GOAL OF THE EXERCISE →
Extract the opening line of the entries and every line after it, stopping at and including the line that contains "3. The script". Do not include pictures.
+ + + + + + +
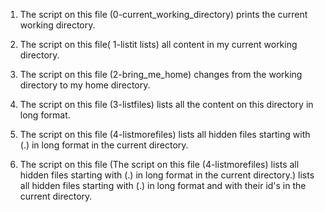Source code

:
1. The script on this file (0-current_working_directory) prints the current working directory.

2. The script on this file( 1-listit lists) all content in my current working directory.

3. The script on this file (2-bring_me_home) changes from the working directory to my home directory.

4. The script on this file (3-listfiles) lists all the content on this directory in long format.

5. The script on this file (4-listmorefiles) lists all hidden files starting with (.) in long format in the current directory.

6. The script on this file (The script on this file (4-listmorefiles) lists all hidden files starting with (.) in long format in the current directory.) lists all hidden files starting with (.) in long format and with their id's in the current directory.
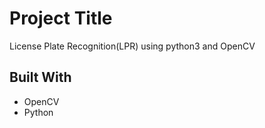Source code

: # Project Title

License Plate Recognition(LPR) using python3 and OpenCV

## Built With

* OpenCV
* Python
+ + + + + + +
ANSWER TO THE PROBLEM →
Source code

:
1. The script on this file (0-current_working_directory) prints the current working directory.

2. The script on this file( 1-listit lists) all content in my current working directory.

3. The script on this file (2-bring_me_home) changes from the working directory to my home directory.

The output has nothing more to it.